A economia irlandesa teve um forte crescimento desde a década de 1990 e foi chamada de “Tigre Celta”(havia Tigres Asiáticos, alguns dos quais logo se tornaram famélicos). Na década de 2000, teve sua própria bolha imobiliária, cujo valor se estima que alcançou a proporção de um quinto do produto gerado.
Valor estratosférico
Mas a Irlanda não resistiu ao peso da crescente especulação. A tensão nos bancos subiram e num ato de populismo, em 2008, o governo garantiu 100% dos depósitos em bancos e não só isto, mas muito das suas dívidas. Ainda assim, não abrandou a deteriorização e não pode evitar a falência. O governo já destinou 50 milhões de euros em receitas fiscais para tentar tapar o buraco, ou seja, um terço do PIB. O déficit orçamental é de cerca de 35% do produto.
Entram os credores. Os bancos que forneceram os empréstimos para financiar os negócios imobiliários não puderam sustentar-se. Mas os fundos não vinham da poupança dos cidadãos, das empresas ou do governo, mas principalmente dos bancos que operam internacionalmente. O assunto era global. Para que cobrem, é necessário que os governos intervenham e o problema se transfere para as fronteiras nacionais.
A União Europeia e o FMI deverão colocar uma quantia estratosférica para o tamanho da economia irlandesa (com 4,5 milhões de pessoas e um PIB de 11% do México) de cerca de 100 bilhões de euros para socorrer os bancos. Os ajustes fiscais serão bárbaros para assegurar o pagamento da dívida e comprometem uma grande parte do que se produzirá nos próximos anos.
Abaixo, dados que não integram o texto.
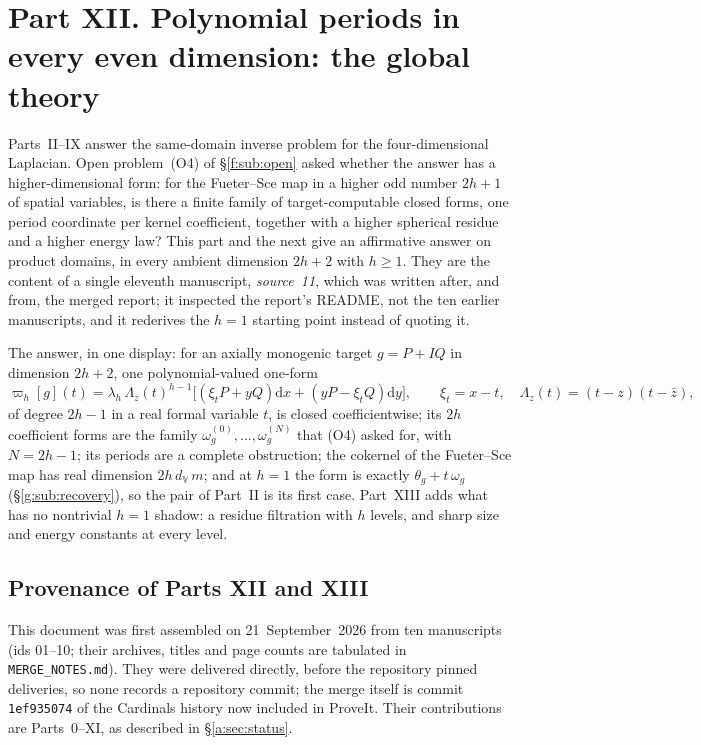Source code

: \documentclass[11pt,a4paper]{article}
\numberwithin{equation}{section}
\theoremstyle{definition}
\theoremstyle{remark}
\theoremstyle{plain}
\newcommand{\om}{\omega}
\newcommand{\thet}{\theta}
\newcommand{\dd}{\mathrm d}
\newcommand{\VV}{\mathbb V}                       %
\newcommand{\dV}{d_{\VV}}                         %
\newcommand{\cur}{\varpi}                         %
\newcommand{\Rq}{\Lambda}                         %
\begin{document}
\section{Part XII. Polynomial periods in every even dimension: the global
theory}
\label{g:sec:global}

Parts~II--IX answer the same-domain inverse problem for the four-dimensional
Laplacian. Open problem~(O4) of \S\ref{f:sub:open} asked whether the answer
has a higher-dimensional form: for the Fueter--Sce map in a higher odd number
$2h+1$ of spatial variables, is there a finite family of target-computable
closed forms, one period coordinate per kernel coefficient, together with a
higher spherical residue and a higher energy law? This part and the next give
an affirmative answer on product domains, in every ambient dimension $2h+2$
with $h\ge1$. They are the content of a single eleventh manuscript,
\emph{source~11}, which was written after, and from, the merged report; it
inspected the report's README, not the ten earlier manuscripts, and it
rederives the $h=1$ starting point instead of quoting it.

The answer, in one display: for an axially monogenic target $g=P+IQ$ in
dimension $2h+2$, one polynomial-valued one-form
\[
 \cur_h[g](t)=\lambda_h\,\Rq_z(t)^{h-1}
 \bigl[(\xi_tP+yQ)\dd x+(yP-\xi_tQ)\dd y\bigr],
 \qquad \xi_t=x-t,\quad \Rq_z(t)=(t-z)(t-\bar z),
\]
of degree $2h-1$ in a real formal variable $t$, is closed coefficientwise; its
$2h$ coefficient forms are the family $\om^{(0)}_g,\dots,\om^{(N)}_g$ that (O4)
asked for, with $N=2h-1$; its periods are a complete obstruction; the cokernel
of the Fueter--Sce map has real dimension $2h\,\dV\,m$; and at $h=1$ the form is
exactly $\thet_g+t\,\om_g$ (\S\ref{g:sub:recovery}), so the pair of Part~II is
its first case. Part~XIII adds what has no nontrivial $h=1$ shadow: a residue
filtration with $h$ levels, and sharp size and energy constants at every
level.

\subsection{Provenance of Parts XII and XIII}
\label{g:sub:provenance}

This document was first assembled on 21~September~2026 from ten manuscripts
(ids 01--10; their archives, titles and page counts are tabulated in
\texttt{MERGE\_NOTES.md}). They were delivered directly, before the
repository pinned deliveries, so none records a repository commit; the merge
itself is commit \texttt{1ef935074} of the Cardinals history now included in
ProveIt. Their contributions are Parts~0--XI, as described in
\S\ref{a:sec:status}.
\end{document}
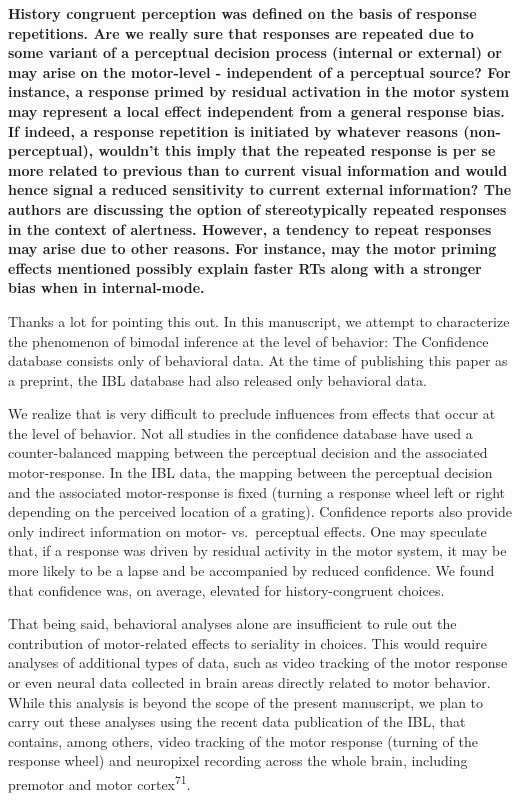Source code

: \documentclass[
]{article}
\begin{document}
\textbf{History congruent perception was defined on the basis of
response repetitions. Are we really sure that responses are repeated due
to some variant of a perceptual decision process (internal or external)
or may arise on the motor-level - independent of a perceptual source?
For instance, a response primed by residual activation in the motor
system may represent a local effect independent from a general response
bias. If indeed, a response repetition is initiated by whatever reasons
(non-perceptual), wouldn't this imply that the repeated response is per
se more related to previous than to current visual information and would
hence signal a reduced sensitivity to current external information? The
authors are discussing the option of stereotypically repeated responses
in the context of alertness. However, a tendency to repeat responses may
arise due to other reasons. For instance, may the motor priming effects
mentioned possibly explain faster RTs along with a stronger bias when in
internal-mode.}

Thanks a lot for pointing this out. In this manuscript, we attempt to
characterize the phenomenon of bimodal inference at the level of
behavior: The Confidence database consists only of behavioral data. At
the time of publishing this paper as a preprint, the IBL database had
also released only behavioral data.

We realize that is very difficult to preclude influences from effects
that occur at the level of behavior. Not all studies in the confidence
database have used a counter-balanced mapping between the perceptual
decision and the associated motor-response. In the IBL data, the mapping
between the perceptual decision and the associated motor-response is
fixed (turning a response wheel left or right depending on the perceived
location of a grating). Confidence reports also provide only indirect
information on motor- vs.~perceptual effects. One may speculate that, if
a response was driven by residual activity in the motor system, it may
be more likely to be a lapse and be accompanied by reduced confidence.
We found that confidence was, on average, elevated for history-congruent
choices.

That being said, behavioral analyses alone are insufficient to rule out
the contribution of motor-related effects to seriality in choices. This
would require analyses of additional types of data, such as video
tracking of the motor response or even neural data collected in brain
areas directly related to motor behavior. While this analysis is beyond
the scope of the present manuscript, we plan to carry out these analyses
using the recent data publication of the IBL, that contains, among
others, video tracking of the motor response (turning of the response
wheel) and neuropixel recording across the whole brain, including
premotor and motor cortex\textsuperscript{71}.
\end{document}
Um professor irlandês definiu a situação com uma ironia que mostra que a historia europeia tem raízes profundas, que não se enfraquecem nem com a união econômica e o euro; ele diz que este é um confronto entre o governo e os herdeiros de Bismarck e Richelieu, numa alusão ao papel preponderante dos poderes políticos da região.
Como as crises são, em princípio, globais, segundo os políticos, os funcionários de órgãos internacionais e os banqueiros, assim também funciona o mercado da dívida, mas só até se ter de pagar. Aí, o assunto volta a ser nacional e se fala em soberania.
Ardor ideológico
Esta é uma contradição relevante que conhecemos muito bem no México após as crises de 1982 e 1995. Em ambos os casos este país era um dos clientes favoritos dos bancos comerciais e de investimentos, até que tiveram de cobrar a dívida e transferir durante anos recursos internos, ou seja, riqueza para pagar.
Enquanto se expande o crédito e a economia está no auge, os mercados globais são eficientes e os governos se calam sobre aqueles cuja economia se endividam. Com a eclosão da crise, todos se tornam honestos, ficam indignados com os excessos cometidos e que pesam sobre as pessoas, bancos e acionistas. As moedas não têm vida própria, expressam relações concretas na economia e na sociedade, são um fenômeno político. Os chineses se excedem em seu ardor ideológico ao chamar a sua de renminbi, ou “moeda do povo”.
De que soberania se fala então e como se expressam as relações entre as nações? Os ajustes significam uma redistribuição desigual das cargas que se impõem. A moeda única, o euro, serve para muitas coisas mas esta sujeita aos encargos fiscais que são cobradas dentro das fronteiras de cada país. Trata-se de preservar esta forma de operação do capitalismo, e este é o dilema hoje.
*León Bendesky é economista mexicano, professor da Universidade Nacional Autônoma do México. Artigo originalmente publicado no website da rede TeleSur. Tradução: Edna Meire de Moraes/Opera Mundi.